If your local machine has NVIDIA-capable GPUs and you want to test your docker image locally using these GPUs then you will need to ensure the NVIDIA drivers have been installed on your test machine.

Instructions on how to install the CUDA toolkit and NVIDIA drivers can be found here. Be sure to match the versions of CUDA/NVIDIA installed with the version of PyTorch and CUDA used to build your docker image - see Building the docker image.

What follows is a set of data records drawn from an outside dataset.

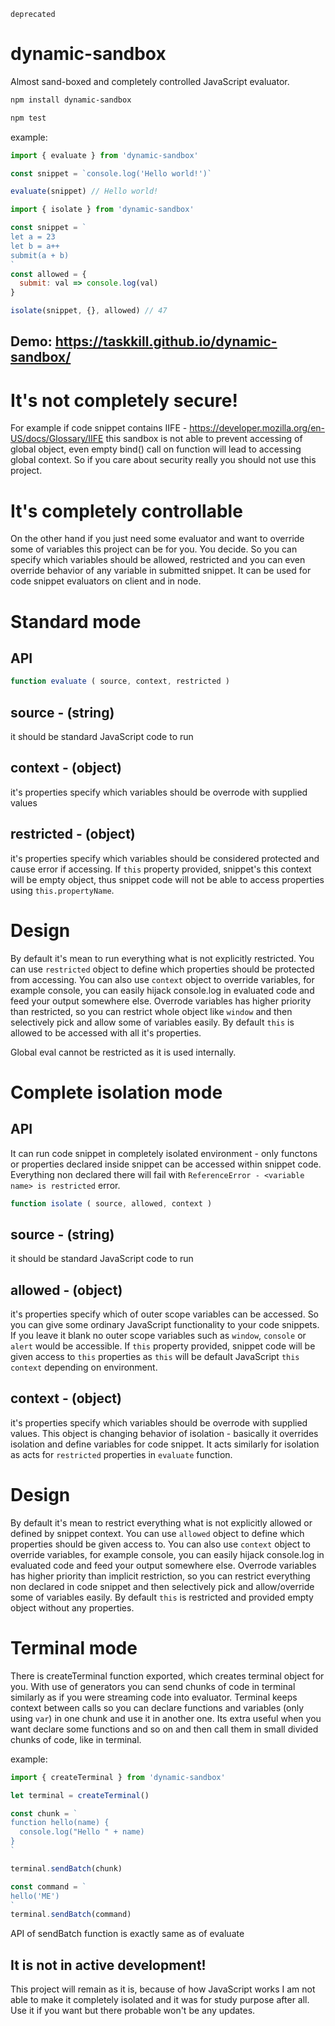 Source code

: `deprecated`
# dynamic-sandbox
Almost sand-boxed and completely controlled JavaScript evaluator.

``` bash
npm install dynamic-sandbox
```
``` bash
npm test
```

example:
``` javascript
import { evaluate } from 'dynamic-sandbox'

const snippet = `console.log('Hello world!')`

evaluate(snippet) // Hello world!
```

``` javascript
import { isolate } from 'dynamic-sandbox'

const snippet = `
let a = 23
let b = a++
submit(a + b)
`
const allowed = {
  submit: val => console.log(val)
}

isolate(snippet, {}, allowed) // 47
```

## Demo: https://taskkill.github.io/dynamic-sandbox/

# It's not completely secure!
For example if code snippet contains IIFE - https://developer.mozilla.org/en-US/docs/Glossary/IIFE
this sandbox is not able to prevent accessing of global object, even empty bind()
call on function will lead to accessing global context. So if you care about security really you should not use this project.

# It's completely controllable
On the other hand if you just need some evaluator and want to override some of variables
this project can be for you. You decide. So you can specify which variables should be allowed, restricted and you can even
override behavior of any variable in submitted snippet.
It can be used for code snippet evaluators on client and in node.

# Standard mode
## API
``` javascript
function evaluate ( source, context, restricted )
```

## source - (string)
it should be standard JavaScript code to run

## context - (object)
it's properties specify which variables should be overrode with supplied values

## restricted - (object)
it's properties specify which variables should be considered protected and cause
error if accessing. If `this` property provided, snippet's this context will be empty object,
thus snippet code will not be able to access properties using `this.propertyName`.

# Design
By default it's mean to run everything what is not explicitly restricted.
You can use `restricted` object to define which properties should be protected from accessing.
You can also use `context` object to override variables, for example console, you can easily hijack console.log
in evaluated code and feed your output somewhere else. Overrode variables has higher priority than restricted,
so you can restrict whole object like `window` and then selectively pick and allow some of variables easily.
By default `this` is allowed to be accessed with all it's properties.

Global eval cannot be restricted as it is used internally.


# Complete isolation mode
## API
It can run code snippet in completely isolated environment - only functons or
properties declared inside snippet can be accessed within snippet code.
Everything non declared there will fail with `ReferenceError - <variable name> is restricted` error.  

``` javascript
function isolate ( source, allowed, context )
```

## source - (string)
it should be standard JavaScript code to run

## allowed - (object)
it's properties specify which of outer scope variables can be accessed.
So you can give some ordinary JavaScript functionality to your code snippets.
If you leave it blank no outer scope variables such as `window`, `console` or `alert` would be accessible.
If `this` property provided, snippet code will be given access to `this` properties
as `this` will be default JavaScript `this context` depending on environment.

## context - (object)
it's properties specify which variables should be overrode with supplied values.
This object is changing behavior of isolation - basically it overrides isolation
and define variables for code snippet. It acts similarly for isolation as acts for
`restricted` properties in `evaluate` function.

# Design
By default it's mean to restrict everything what is not explicitly allowed or defined by snippet context.
You can use `allowed` object to define which properties should be given access to.
You can also use `context` object to override variables, for example console, you can easily hijack console.log
in evaluated code and feed your output somewhere else. Overrode variables has higher priority than implicit restriction,
so you can restrict everything non declared in code snippet and then selectively pick and allow/override some of variables easily.
By default `this` is restricted and provided empty object without any properties.


# Terminal mode
There is createTerminal function exported, which creates terminal object for you.
With use of generators you can send chunks of code in terminal similarly as if you were streaming code into evaluator.
Terminal keeps context between calls so you can declare functions and variables (only using `var`) in one chunk and use it in another one.
Its extra useful when you want declare some functions and so on and then call them in small divided chunks of code, like in terminal.

example:
``` javascript
import { createTerminal } from 'dynamic-sandbox'

let terminal = createTerminal()

const chunk = `
function hello(name) {
  console.log("Hello " + name)
}
`

terminal.sendBatch(chunk)

const command = `
hello('ME')
`
terminal.sendBatch(command)
```
API of sendBatch function is exactly same as of evaluate


## It is not in active development!

This project will remain as it is, because of how JavaScript works I am not able
to make it completely isolated and it was for study purpose after all. Use it if you want
but there probable won't be any updates.
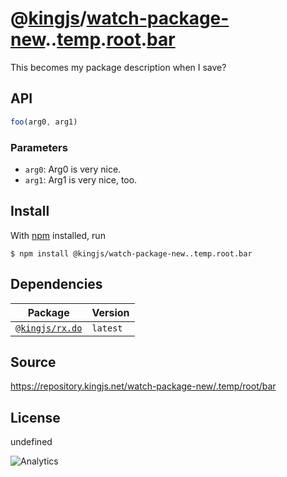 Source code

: # @[kingjs][@kingjs]/[watch-package-new][ns0].[][ns1].[temp][ns2].[root][ns3].[bar][ns4]
This becomes my package description when I save?

## API
```ts
foo(arg0, arg1)
```

### Parameters
- `arg0`: Arg0 is very nice.
- `arg1`: Arg1 is very nice, too.



## Install
With [npm](https://npmjs.org/) installed, run
```
$ npm install @kingjs/watch-package-new..temp.root.bar
```
## Dependencies
|Package|Version|
|---|---|
|[`@kingjs/rx.do`](https://www.npmjs.com/package/@kingjs/rx.do)|`latest`|
## Source
https://repository.kingjs.net/watch-package-new/.temp/root/bar
## License
undefined

![Analytics](https://analytics.kingjs.net/watch-package-new//temp/root/bar)

[@kingjs]: https://www.npmjs.com/package/kingjs
[ns0]: https://www.npmjs.com/package/@kingjs/watch-package-new
[ns1]: https://www.npmjs.com/package/@kingjs/watch-package-new.
[ns2]: https://www.npmjs.com/package/@kingjs/watch-package-new..temp
[ns3]: https://www.npmjs.com/package/@kingjs/watch-package-new..temp.root
[ns4]: https://www.npmjs.com/package/@kingjs/watch-package-new..temp.root.bar
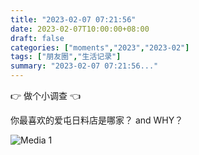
 ```yaml
---
title: "2023-02-07 07:21:56"
date: 2023-02-07T10:00:00+08:00
draft: false
categories: ["moments","2023","2023-02"]
tags: ["朋友圈","生活记录"]
summary: "2023-02-07 07:21:56..."
---
```


👉 做个小调查 👈

你最喜欢的爱屯日料店是哪家？
and WHY？

![Media 1](/Moments/photos/2023-02-07/202302070721560.jpg)


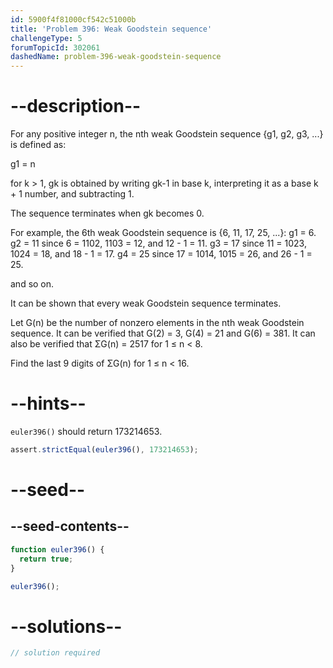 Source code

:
 ```yaml
---
id: 5900f4f81000cf542c51000b
title: 'Problem 396: Weak Goodstein sequence'
challengeType: 5
forumTopicId: 302061
dashedName: problem-396-weak-goodstein-sequence
---
```


# --description--

For any positive integer n, the nth weak Goodstein sequence {g1, g2, g3, ...} is defined as:

g1 = n

for k > 1, gk is obtained by writing gk-1 in base k, interpreting it as a base k + 1 number, and subtracting 1.

The sequence terminates when gk becomes 0.

For example, the 6th weak Goodstein sequence is {6, 11, 17, 25, ...}: g1 = 6. g2 = 11 since 6 = 1102, 1103 = 12, and 12 - 1 = 11. g3 = 17 since 11 = 1023, 1024 = 18, and 18 - 1 = 17. g4 = 25 since 17 = 1014, 1015 = 26, and 26 - 1 = 25.

and so on.

It can be shown that every weak Goodstein sequence terminates.

Let G(n) be the number of nonzero elements in the nth weak Goodstein sequence. It can be verified that G(2) = 3, G(4) = 21 and G(6) = 381. It can also be verified that ΣG(n) = 2517 for 1 ≤ n &lt; 8.

Find the last 9 digits of ΣG(n) for 1 ≤ n &lt; 16.

# --hints--

`euler396()` should return 173214653.

```js
assert.strictEqual(euler396(), 173214653);
```

# --seed--

## --seed-contents--

```js
function euler396() {
  return true;
}

euler396();
```

# --solutions--

```js
// solution required
```
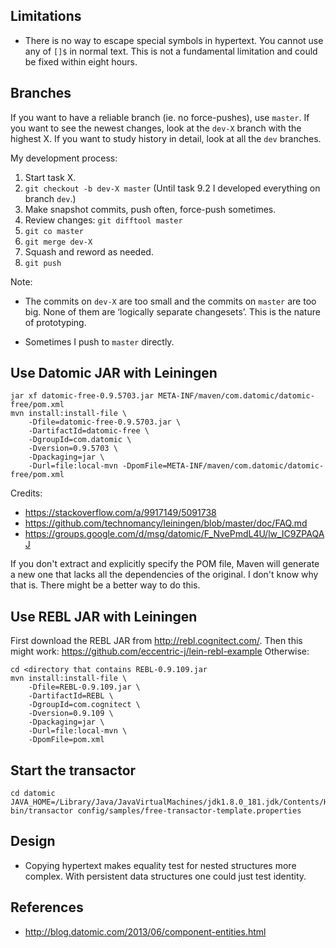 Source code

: Limitations
-----------

- There is no way to escape special symbols in hypertext. You cannot use any of
  `[]$` in normal text. This is not a fundamental limitation and could be fixed
  within eight hours.


Branches
--------

If you want to have a reliable branch (ie. no force-pushes), use `master`. If
you want to see the newest changes, look at the `dev-X` branch with the highest
X. If you want to study history in detail, look at all the `dev` branches.

My development process:

1. Start task X.
2. `git checkout -b dev-X master` (Until task 9.2 I developed everything on
   branch `dev`.)
3. Make snapshot commits, push often, force-push sometimes.
4. Review changes: `git difftool master`
5. `git co master`
6. `git merge dev-X`
7. Squash and reword as needed.
8. `git push`

Note:

- The commits on `dev-X` are too small and the commits on `master` are too big.
  None of them are ‘logically separate changesets’. This is the nature of
  prototyping.

- Sometimes I push to `master` directly.


Use Datomic JAR with Leiningen
------------------------------

```
jar xf datomic-free-0.9.5703.jar META-INF/maven/com.datomic/datomic-free/pom.xml
mvn install:install-file \
    -Dfile=datomic-free-0.9.5703.jar \
    -DartifactId=datomic-free \
    -DgroupId=com.datomic \
    -Dversion=0.9.5703 \
    -Dpackaging=jar \
    -Durl=file:local-mvn -DpomFile=META-INF/maven/com.datomic/datomic-free/pom.xml
```
Credits:
- https://stackoverflow.com/a/9917149/5091738
- https://github.com/technomancy/leiningen/blob/master/doc/FAQ.md
- https://groups.google.com/d/msg/datomic/F_NvePmdL4U/lw_IC9ZPAQAJ

If you don't extract and explicitly specify the POM file, Maven will generate a
new one that lacks all the dependencies of the original. I don't know why that
is. There might be a better way to do this.


Use REBL JAR with Leiningen
---------------------------

First download the REBL JAR from http://rebl.cognitect.com/.
Then this might work: https://github.com/eccentric-j/lein-rebl-example
Otherwise:

```
cd <directory that contains REBL-0.9.109.jar
mvn install:install-file \
    -Dfile=REBL-0.9.109.jar \
    -DartifactId=REBL \
    -DgroupId=com.cognitect \
    -Dversion=0.9.109 \
    -Dpackaging=jar \
    -Durl=file:local-mvn \
    -DpomFile=pom.xml
```


Start the transactor
--------------------

```
cd datomic
JAVA_HOME=/Library/Java/JavaVirtualMachines/jdk1.8.0_181.jdk/Contents/Home/ bin/transactor config/samples/free-transactor-template.properties
```


Design
------

- Copying hypertext makes equality test for nested structures more complex.
  With persistent data structures one could just test identity.


References
----------

- http://blog.datomic.com/2013/06/component-entities.html
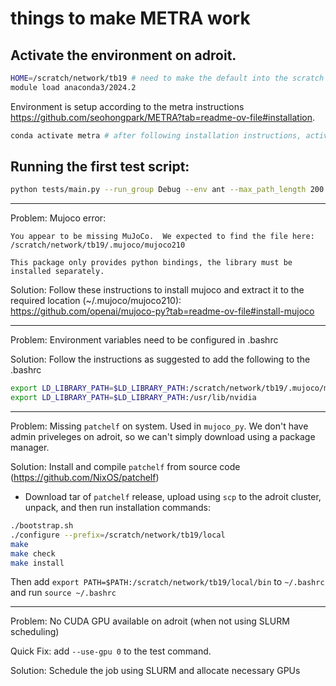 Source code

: # things to make METRA work

## Activate the environment on adroit.
```Bash
HOME=/scratch/network/tb19 # need to make the default into the scratch location for more GBs
module load anaconda3/2024.2
```
Environment is setup according to the metra instructions https://github.com/seohongpark/METRA?tab=readme-ov-file#installation. 
```Bash
conda activate metra # after following installation instructions, activate the created environment
```

## Running the first test script:
```Bash
python tests/main.py --run_group Debug --env ant --max_path_length 200 --seed 0 --traj_batch_size 8 --n_parallel 1 --normalizer_type preset --eval_plot_axis -50 50 -50 50 --trans_optimization_epochs 50 --n_epochs_per_log 100 --n_epochs_per_eval 1000 --n_epochs_per_save 10000 --sac_max_buffer_size 1000000 --algo metra --discrete 0 --dim_option 2
```

---
Problem: Mujoco error:
```
You appear to be missing MuJoCo.  We expected to find the file here: /scratch/network/tb19/.mujoco/mujoco210

This package only provides python bindings, the library must be installed separately.
```
Solution: Follow these instructions to install mujoco and extract it to the required location (~/.mujoco/mujoco210): https://github.com/openai/mujoco-py?tab=readme-ov-file#install-mujoco

---
Problem: Environment variables need to be configured in .bashrc

Solution: Follow the instructions as suggested to add the following to the .bashrc
```Bash
export LD_LIBRARY_PATH=$LD_LIBRARY_PATH:/scratch/network/tb19/.mujoco/mujoco210/bin
export LD_LIBRARY_PATH=$LD_LIBRARY_PATH:/usr/lib/nvidia
```
---
Problem: Missing `patchelf` on system. Used in `mujoco_py`. We don't have admin priveleges on adroit, so we can't simply download using a package manager. 

Solution: Install and compile `patchelf` from source code (https://github.com/NixOS/patchelf)
- Download tar of `patchelf` release, upload using `scp` to the adroit cluster, unpack, and then run installation commands:
```Bash
./bootstrap.sh
./configure --prefix=/scratch/network/tb19/local
make
make check
make install
```
Then add `export PATH=$PATH:/scratch/network/tb19/local/bin` to `~/.bashrc` and run `source ~/.bashrc`

---
Problem: No CUDA GPU available on adroit (when not using SLURM scheduling)

Quick Fix: add `--use-gpu 0` to the test command.

Solution: Schedule the job using SLURM and allocate necessary GPUs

1.3 Clone git repository containing example

Clone the following git repo to a machine which has docker installed:

$ git clone https://github.com/abarbu/objectnet-template-pytorch.git

This repo comes with python scripts to perform batch inference using a sample model, validate and score the inferences and also contains a set of test images (input/images) and a file containing ground truth data for those images (input/answers/answers-test.json). You will need to download the sample model (resnext101_32x48d) used in this example (see 1.6 Testing the example)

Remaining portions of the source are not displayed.